# Task
Wherever the word "spheresofpower" appears in the entries, copy the whole line.
Records to process: Begin
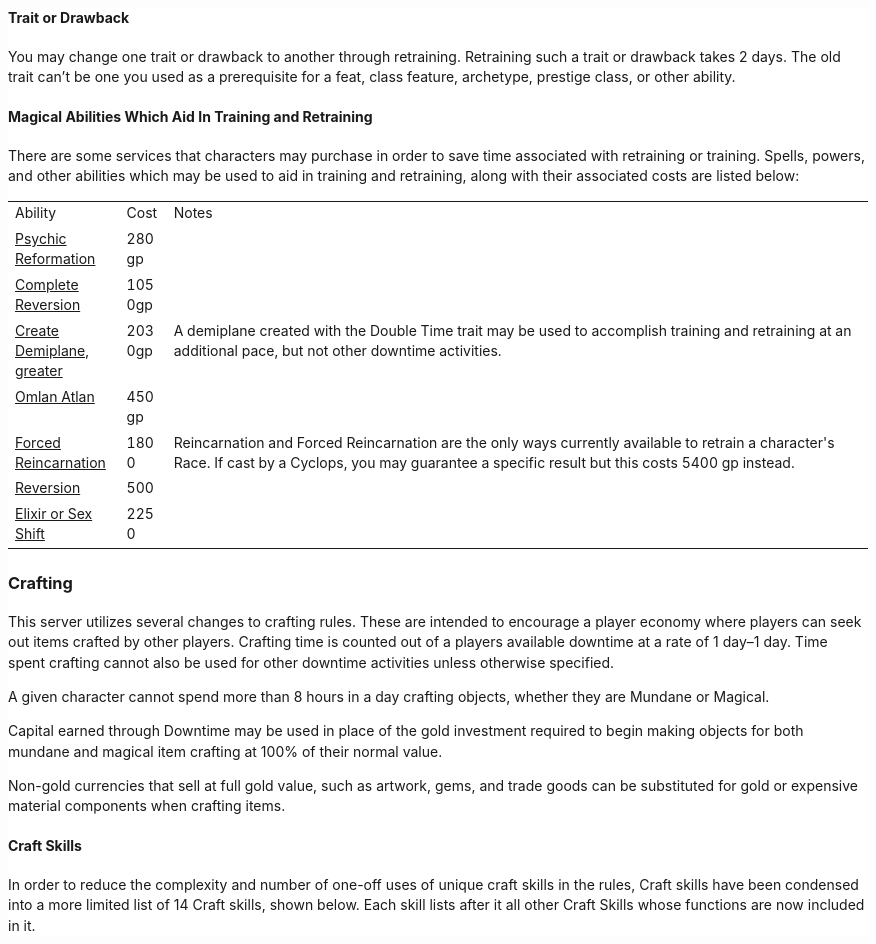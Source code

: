 #### Trait or Drawback

You may change one trait or drawback to another through retraining. Retraining such a trait or drawback takes 2 days. The old trait can’t be one you used as a prerequisite for a feat, class feature, archetype, prestige class, or other ability. 

#### Magical Abilities Which Aid In Training and Retraining

There are some services that characters may purchase in order to save time associated with retraining or training. Spells, powers, and other abilities which may be used to aid in training and retraining, along with their associated costs are listed below:

  

|   |   |   |
|---|---|---|
|Ability|Cost|Notes|
|[Psychic Reformation](https://metzo.miraheze.org/wiki/Psychic_Reformation)|280gp||
|[Complete Reversion](http://spheresofpower.wikidot.com/time#toc44)|1050gp||
|[Create Demiplane, greater](https://aonprd.com/SpellDisplay.aspx?ItemName=Create%20Demiplane)|2030gp|A demiplane created with the Double Time trait may be used to accomplish training and retraining at an additional pace, but not other downtime activities.|
|[Omlan Atlan](http://spheresofpower.wikidot.com/5th-level-spirits#toc48)|450gp||
|[Forced Reincarnation](https://aonprd.com/WitchHexes.aspx)|1800|Reincarnation and Forced Reincarnation are the only ways currently available to retrain a character's Race. If cast by a Cyclops, you may guarantee a specific result but this costs 5400 gp instead.|
|[Reversion](http://spheresofpower.wikidot.com/time#toc43)|500||
|[Elixir or Sex Shift](https://aonprd.com/MagicWondrousDisplay.aspx?FinalName=Elixir%20of%20Sex%20Shift)|2250||

### Crafting

This server utilizes several changes to crafting rules. These are intended to encourage a player economy where players can seek out items crafted by other players. Crafting time is counted out of a players available downtime at a rate of 1 day–1 day. Time spent crafting cannot also be used for other downtime activities unless otherwise specified.

  

A given character cannot spend more than 8 hours in a day crafting objects, whether they are Mundane or Magical.

  

Capital earned through Downtime may be used in place of the gold investment required to begin making objects for both mundane and magical item crafting at 100% of their normal value.

  

Non-gold currencies that sell at full gold value, such as artwork, gems, and trade goods can be substituted for gold or expensive material components when crafting items.

#### Craft Skills

In order to reduce the complexity and number of one-off uses of unique craft skills in the rules, Craft skills have been condensed into a more limited list of 14 Craft skills, shown below. Each skill lists after it all other Craft Skills whose functions are now included in it.
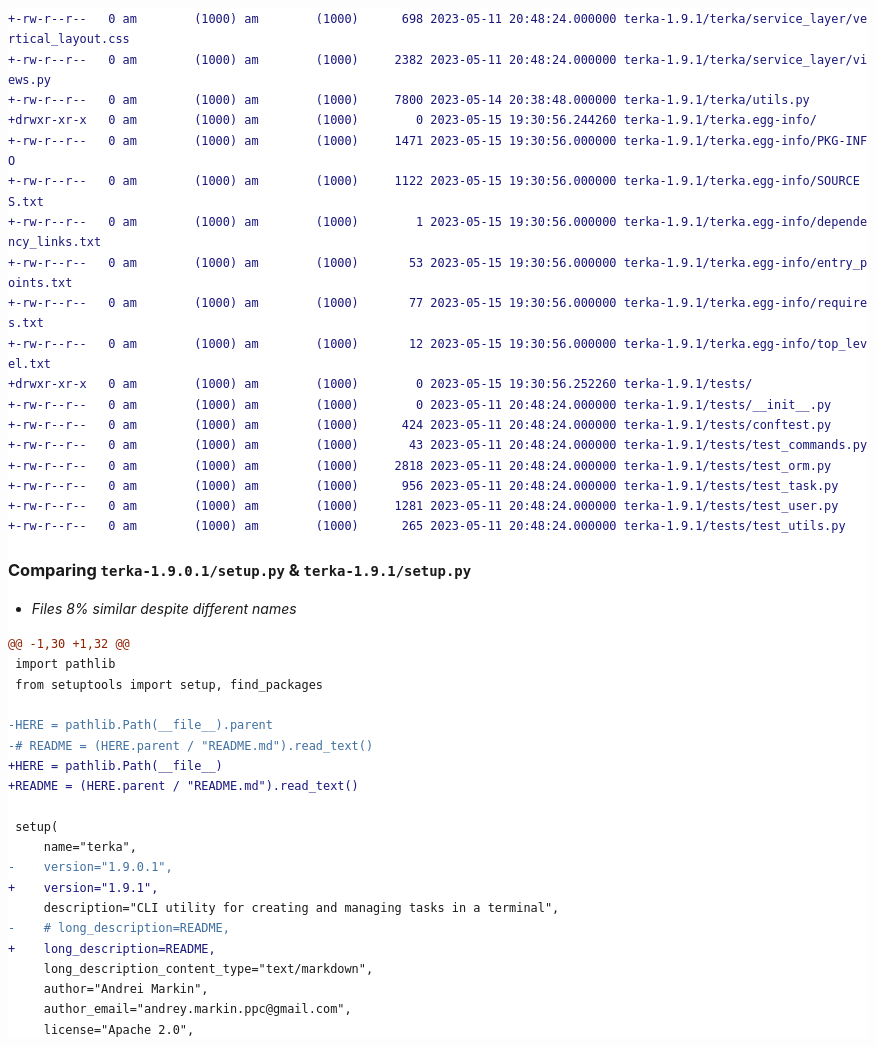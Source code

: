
 ```diff
+-rw-r--r--   0 am        (1000) am        (1000)      698 2023-05-11 20:48:24.000000 terka-1.9.1/terka/service_layer/vertical_layout.css
+-rw-r--r--   0 am        (1000) am        (1000)     2382 2023-05-11 20:48:24.000000 terka-1.9.1/terka/service_layer/views.py
+-rw-r--r--   0 am        (1000) am        (1000)     7800 2023-05-14 20:38:48.000000 terka-1.9.1/terka/utils.py
+drwxr-xr-x   0 am        (1000) am        (1000)        0 2023-05-15 19:30:56.244260 terka-1.9.1/terka.egg-info/
+-rw-r--r--   0 am        (1000) am        (1000)     1471 2023-05-15 19:30:56.000000 terka-1.9.1/terka.egg-info/PKG-INFO
+-rw-r--r--   0 am        (1000) am        (1000)     1122 2023-05-15 19:30:56.000000 terka-1.9.1/terka.egg-info/SOURCES.txt
+-rw-r--r--   0 am        (1000) am        (1000)        1 2023-05-15 19:30:56.000000 terka-1.9.1/terka.egg-info/dependency_links.txt
+-rw-r--r--   0 am        (1000) am        (1000)       53 2023-05-15 19:30:56.000000 terka-1.9.1/terka.egg-info/entry_points.txt
+-rw-r--r--   0 am        (1000) am        (1000)       77 2023-05-15 19:30:56.000000 terka-1.9.1/terka.egg-info/requires.txt
+-rw-r--r--   0 am        (1000) am        (1000)       12 2023-05-15 19:30:56.000000 terka-1.9.1/terka.egg-info/top_level.txt
+drwxr-xr-x   0 am        (1000) am        (1000)        0 2023-05-15 19:30:56.252260 terka-1.9.1/tests/
+-rw-r--r--   0 am        (1000) am        (1000)        0 2023-05-11 20:48:24.000000 terka-1.9.1/tests/__init__.py
+-rw-r--r--   0 am        (1000) am        (1000)      424 2023-05-11 20:48:24.000000 terka-1.9.1/tests/conftest.py
+-rw-r--r--   0 am        (1000) am        (1000)       43 2023-05-11 20:48:24.000000 terka-1.9.1/tests/test_commands.py
+-rw-r--r--   0 am        (1000) am        (1000)     2818 2023-05-11 20:48:24.000000 terka-1.9.1/tests/test_orm.py
+-rw-r--r--   0 am        (1000) am        (1000)      956 2023-05-11 20:48:24.000000 terka-1.9.1/tests/test_task.py
+-rw-r--r--   0 am        (1000) am        (1000)     1281 2023-05-11 20:48:24.000000 terka-1.9.1/tests/test_user.py
+-rw-r--r--   0 am        (1000) am        (1000)      265 2023-05-11 20:48:24.000000 terka-1.9.1/tests/test_utils.py
```

### Comparing `terka-1.9.0.1/setup.py` & `terka-1.9.1/setup.py`

 * *Files 8% similar despite different names*

```diff
@@ -1,30 +1,32 @@
 import pathlib
 from setuptools import setup, find_packages
 
-HERE = pathlib.Path(__file__).parent
-# README = (HERE.parent / "README.md").read_text()
+HERE = pathlib.Path(__file__)
+README = (HERE.parent / "README.md").read_text()
 
 setup(
     name="terka",
-    version="1.9.0.1",
+    version="1.9.1",
     description="CLI utility for creating and managing tasks in a terminal",
-    # long_description=README,
+    long_description=README,
     long_description_content_type="text/markdown",
     author="Andrei Markin",
     author_email="andrey.markin.ppc@gmail.com",
     license="Apache 2.0",
```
Records to process: End
# Answer section
|[Complete Reversion](http://spheresofpower.wikidot.com/time#toc44)|1050gp||
|[Omlan Atlan](http://spheresofpower.wikidot.com/5th-level-spirits#toc48)|450gp||
|[Reversion](http://spheresofpower.wikidot.com/time#toc43)|500||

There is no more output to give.